Operation Manual

1-98
VOORDAT U DE MACHINE GEBRUIKT
Inhoudsopgave
X Wanneer de PPD-driver is geïnstalleerd
1
Klik op de knop [Start] ( ) gevolgd door [Configuratiescherm] en [Printer].
Klik in Windows XP/Server 2003 op de [Start]-knop en klik dan op [Printers en faxapparaten].
Klik in Windows 2000 op de knop [Start], selecteer [Instellingen] en klik vervolgens op [Printers].
Als in Windows XP in het menu [start] de optie [Printers en faxapparaten] niet wordt weergegeven, klik dan op de knop
[start] gevolgd door [Configuratiescherm] en [Printers en andere hardware] en klik vervolgens op [Printers en
faxapparaten].
2
Open het instelvenster voor het apparaat.
(1) Klik met de rechtermuisknop op de printerdriver van de machine.
(2) Selecteer [Eigenschappen].
3
Configureer de printerdriver voor de opties die zijn geïnstalleerd op de machine.
(1) Klik op het tabblad [Apparaatinstellingen].
(2) Configureer elk item op basis van de configuratie van de machine.
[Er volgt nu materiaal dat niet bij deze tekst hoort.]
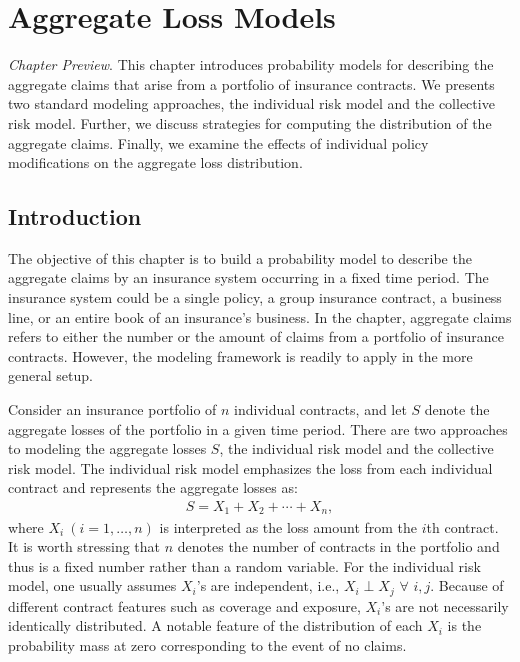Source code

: \documentclass[]{book}
\theoremstyle{definition}
\theoremstyle{definition}
\theoremstyle{definition}
\theoremstyle{remark}
\begin{document}
\chapter{Aggregate Loss Models}\label{C:AggLossModels}

\emph{Chapter Preview}. This chapter introduces probability models for
describing the aggregate claims that arise from a portfolio of insurance
contracts. We presents two standard modeling approaches, the individual
risk model and the collective risk model. Further, we discuss strategies
for computing the distribution of the aggregate claims. Finally, we
examine the effects of individual policy modifications on the aggregate
loss distribution.

\section{Introduction}\label{introduction}

The objective of this chapter is to build a probability model to
describe the aggregate claims by an insurance system occurring in a
fixed time period. The insurance system could be a single policy, a
group insurance contract, a business line, or an entire book of an
insurance's business. In the chapter, aggregate claims refers to either
the number or the amount of claims from a portfolio of insurance
contracts. However, the modeling framework is readily to apply in the
more general setup.

Consider an insurance portfolio of \(n\) individual contracts, and let
\(S\) denote the aggregate losses of the portfolio in a given time
period. There are two approaches to modeling the aggregate losses \(S\),
the individual risk model and the collective risk model. The individual
risk model emphasizes the loss from each individual contract and
represents the aggregate losses as: \[\begin{aligned}
S=X_1 +X_2 +\cdots+X_n,
\end{aligned}\] where \(X_i~(i=1,\ldots,n)\) is interpreted as the loss
amount from the \(i\)th contract. It is worth stressing that \(n\)
denotes the number of contracts in the portfolio and thus is a fixed
number rather than a random variable. For the individual risk model, one
usually assumes \(X_{i}\)'s are independent, i.e., \(X_{i}\perp X_{j}\)
\(\forall\) \(i,j\). Because of different contract features such as
coverage and exposure, \(X_{i}\)'s are not necessarily identically
distributed. A notable feature of the distribution of each \(X_i\) is
the probability mass at zero corresponding to the event of no claims.
\end{document}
De items en procedures voor het configureren van de items variëren mogelijk naargelang de versie van het
besturingssysteem.
(3) Klik op de toets [OK].
U kunt nagaan welke opties zijn geïnstalleerd op de machine door de "Lijst Alle Gebruikersinstellingen" af te drukken
in de systeeminstellingen. ("InvoerPapiercassette" moet zijn ingesteld op het aantal laden van de machine.) Volg
onderstaande stappen om de "Lijst Alle Gebruikersinstellingen" af te drukken. Druk op de toets
[SYSTEEMINSTELLINGEN], druk op de toets [Lijst afdrukken (gebruiker)] en vervolgens op de toets [Afdrukken] van
[Lijst Alle Gebruikersinstellingen].